In order to prevent exacerbations of frequently recurrent forms of herpes, patients for whom previous treatment has proven ineffective are prescribed a herpetic vaccine. The drug is administered intradermally during the period between relapses, 0.3 ml in the area of ​​the flexor surface of one of the forearms. The first 5 injections are given at intervals of 3-4 days, the next five - after a two-week break (once every 5-7 days). This is the main course of treatment, which consists of 10 injections. After its completion, after 3-6 months, 1-2 revaccination cycles are carried out, each of which consists of 5 injections (the interval between injections is 7-14 days). The interval between treatment cycles is 6-8 months. Over the next 2 years, 1 cycle of revaccination is carried out (5 injections every 8-12 months). At the injection site, after 18-24 hours, a local reaction develops in the form of erythema with a diameter of 2-5 cm with a papule in the center, accompanied by a burning sensation. During vaccination, an exacerbation of recurrent herpes is possible. In this case, take a break in treatment for 2-3 days. Contraindications to vaccine treatment are damage to parenchymal organs, diabetes mellitus, stage II-III hypertension, acute infections and allergic diseases, heart disease in the stage of decompensation, and pregnancy.
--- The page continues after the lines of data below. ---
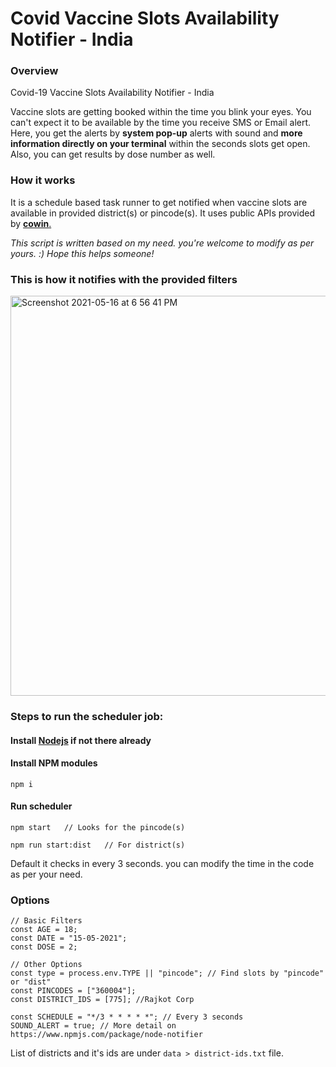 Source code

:# Covid Vaccine Slots Availability Notifier - India


### Overview
Covid-19 Vaccine Slots Availability Notifier - India

Vaccine slots are getting booked within the time you blink your eyes. You can't expect it to be available by the time you receive SMS or Email alert. Here, you get the alerts by **system pop-up** alerts with sound and **more information directly on your terminal** within the seconds slots get open. Also, you can get results by dose number as well.

### How it works
It is a schedule based task runner to get notified when vaccine slots are available in provided district(s) or pincode(s). It uses public APIs provided by [**cowin**.](https://apisetu.gov.in/public/marketplace/api/cowin/cowin-public-v2#/)

_This script is written based on my need. you're welcome to modify as per yours. :) Hope this helps someone!_

### This is how it notifies with the provided filters

<img width="640" alt="Screenshot 2021-05-16 at 6 56 41 PM" src="https://user-images.githubusercontent.com/11074646/118399102-1c7a3080-b679-11eb-85bd-194b5181857b.png">


### Steps to run the scheduler job:

#### Install [Nodejs](https://nodejs.org/en/) if not there already

#### Install NPM modules

```
npm i
```

#### Run scheduler

```
npm start   // Looks for the pincode(s)
```

```
npm run start:dist   // For district(s)
```

Default it checks in every 3 seconds. you can modify the time in the code as per your need.

### Options

```
// Basic Filters
const AGE = 18;
const DATE = "15-05-2021";
const DOSE = 2;

// Other Options
const type = process.env.TYPE || "pincode"; // Find slots by "pincode" or "dist"
const PINCODES = ["360004"];
const DISTRICT_IDS = [775]; //Rajkot Corp

const SCHEDULE = "*/3 * * * * *"; // Every 3 seconds
SOUND_ALERT = true; // More detail on https://www.npmjs.com/package/node-notifier
```

List of districts and it's ids are under ```data > district-ids.txt``` file.
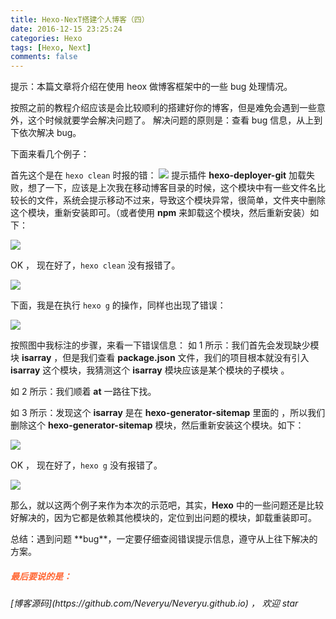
 ```yaml
---
title: Hexo-NexT搭建个人博客（四）
date: 2016-12-15 23:25:24
categories: Hexo
tags: [Hexo, Next]
comments: false
---
```

<p id="div-border-left-blue">提示：本篇文章将介绍在使用 heox 做博客框架中的一些 bug 处理情况。</p>

按照之前的教程介绍应该是会比较顺利的搭建好你的博客，但是难免会遇到一些意外，这个时候就要学会解决问题了。
解决问题的原则是：查看 bug 信息，从上到下依次解决 bug。

下面来看几个例子：

<!-- more -->
首先这个是在 `hexo clean` 时报的错：
![](http://i1.piimg.com/567571/08a05e89a756ee75.png)
提示插件 **hexo-deployer-git** 加载失败，想了一下，应该是上次我在移动博客目录的时候，这个模块中有一些文件名比较长的文件，系统会提示移动不过来，导致这个模块异常，很简单，文件夹中删除这个模块，重新安装即可。（或者使用 **npm** 来卸载这个模块，然后重新安装）如下：

![](http://i1.piimg.com/567571/a26efa972092fb9e.png)

OK ， 现在好了，`hexo clean` 没有报错了。

![](http://i1.piimg.com/567571/24a28fcb40d1c95f.png)

下面，我是在执行 `hexo g` 的操作，同样也出现了错误：

![](http://i1.piimg.com/567571/40a2d64a4aba2a04.png)

按照图中我标注的步骤，来看一下错误信息：
如 1 所示：我们首先会发现缺少模块 **isarray** ，但是我们查看 **package.json** 文件，我们的项目根本就没有引入 **isarray** 这个模块，我猜测这个 **isarray** 模块应该是某个模块的子模块 。

如 2 所示：我们顺着 **at** 一路往下找。

如 3 所示：发现这个 **isarray** 是在 **hexo-generator-sitemap** 里面的 ，所以我们删除这个 **hexo-generator-sitemap** 模块，然后重新安装这个模块。如下：

![](http://i1.piimg.com/567571/6a740eb49f5ad0c2.png)

OK ， 现在好了，`hexo g` 没有报错了。

![](http://i1.piimg.com/567571/91abd56ac0617023.png)

那么，就以这两个例子来作为本次的示范吧，其实，**Hexo** 中的一些问题还是比较好解决的，因为它都是依赖其他模块的，定位到出问题的模块，卸载重装即可。

<p id="div-border-top-red">总结：遇到问题 **bug**，一定要仔细查阅错误提示信息，遵守从上往下解决的方案。</p>

<h5 style="color:#f63;"><i>最后要说的是：</i></h5>
<p id="div-border-top-green"><i>[博客源码](https://github.com/Neveryu/Neveryu.github.io) ， 欢迎 star
</i></p> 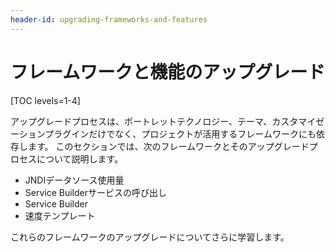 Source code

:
 ```yaml
---
header-id: upgrading-frameworks-and-features
---
```


# フレームワークと機能のアップグレード

[TOC levels=1-4]

アップグレードプロセスは、ポートレットテクノロジー、テーマ、カスタマイゼーションプラグインだけでなく、プロジェクトが活用するフレームワークにも依存します。 このセクションでは、次のフレームワークとそのアップグレードプロセスについて説明します。

  - JNDIデータソース使用量
  - Service Builderサービスの呼び出し
  - Service Builder
  - 速度テンプレート

これらのフレームワークのアップグレードについてさらに学習します。
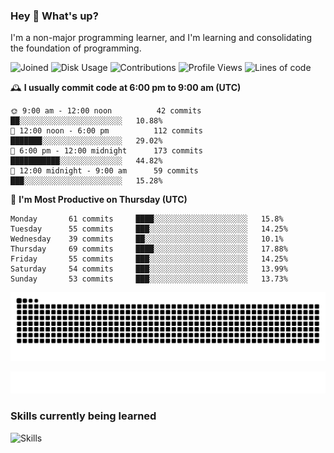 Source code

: ### Hey :wave: What's up?

I'm a non-major programming learner, and I'm learning and consolidating the foundation of programming.

<!--START_SECTION:waka-->
![Joined](http://img.shields.io/badge/Joined-7%20years%20ago-6D67E4?style=flat&labelColor=453C67)
![Disk Usage](http://img.shields.io/badge/Github%27s%20Storage-602.9%20MB-FD841F?style=flat&labelColor=E14D2A)
![Contributions](http://img.shields.io/badge/Contributions%20in%202023-547-7DCE13?style=flat&labelColor=2B7A0B)
![Profile Views](http://img.shields.io/badge/Profile%20Views-7-3AB4F2?style=flat&labelColor=0078AA)
![Lines of code](https://img.shields.io/badge/Lines%20of%20code-2%20Million%20Lines%20of%20code-FF8B8B?style=flat&labelColor=EB4747)

🕰️ **I usually commit code at 6:00 pm to 9:00 am (UTC)** 

```text
🌞 9:00 am - 12:00 noon          42 commits     ██░░░░░░░░░░░░░░░░░░░░░░░   10.88% 
🌆 12:00 noon - 6:00 pm          112 commits    ███████░░░░░░░░░░░░░░░░░░   29.02% 
🌃 6:00 pm - 12:00 midnight      173 commits    ███████████░░░░░░░░░░░░░░   44.82% 
🌙 12:00 midnight - 9:00 am      59 commits     ███░░░░░░░░░░░░░░░░░░░░░░   15.28%
```
📅 **I'm Most Productive on Thursday (UTC)** 

```text
Monday       61 commits     ████░░░░░░░░░░░░░░░░░░░░░   15.8% 
Tuesday      55 commits     ███░░░░░░░░░░░░░░░░░░░░░░   14.25% 
Wednesday    39 commits     ██░░░░░░░░░░░░░░░░░░░░░░░   10.1% 
Thursday     69 commits     ████░░░░░░░░░░░░░░░░░░░░░   17.88% 
Friday       55 commits     ███░░░░░░░░░░░░░░░░░░░░░░   14.25% 
Saturday     54 commits     ███░░░░░░░░░░░░░░░░░░░░░░   13.99% 
Sunday       53 commits     ███░░░░░░░░░░░░░░░░░░░░░░   13.73%
```

<!--END_SECTION:waka-->

![Snake animation](https://raw.githubusercontent.com/dirname/dirname/output/snake.svg)

![metrics](github-metrics.svg)

### Skills currently being learned

![Skills](https://skillicons.dev/icons?i=linux,rust,go,solidity,typescript,bash,git,postgres,mysql,redis,mongo,docker,kubernetes,grafana,prometheus)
During the inter-relapse period, gammaglobulin is administered intramuscularly - 3 ml per day with an interval of 3-4 days, for a course of 6 injections; the interval between courses is 2 months.

A thorough examination of patients with recurrent herpes is necessary to identify and eliminate foci of chronic infection in the body, including in the oral cavity (periodontitis, periodontitis, tonsillitis, sinusitis, etc.). Eliminate local factors that contribute to relapses (chronic injury, dry lips, chronic lip cracks).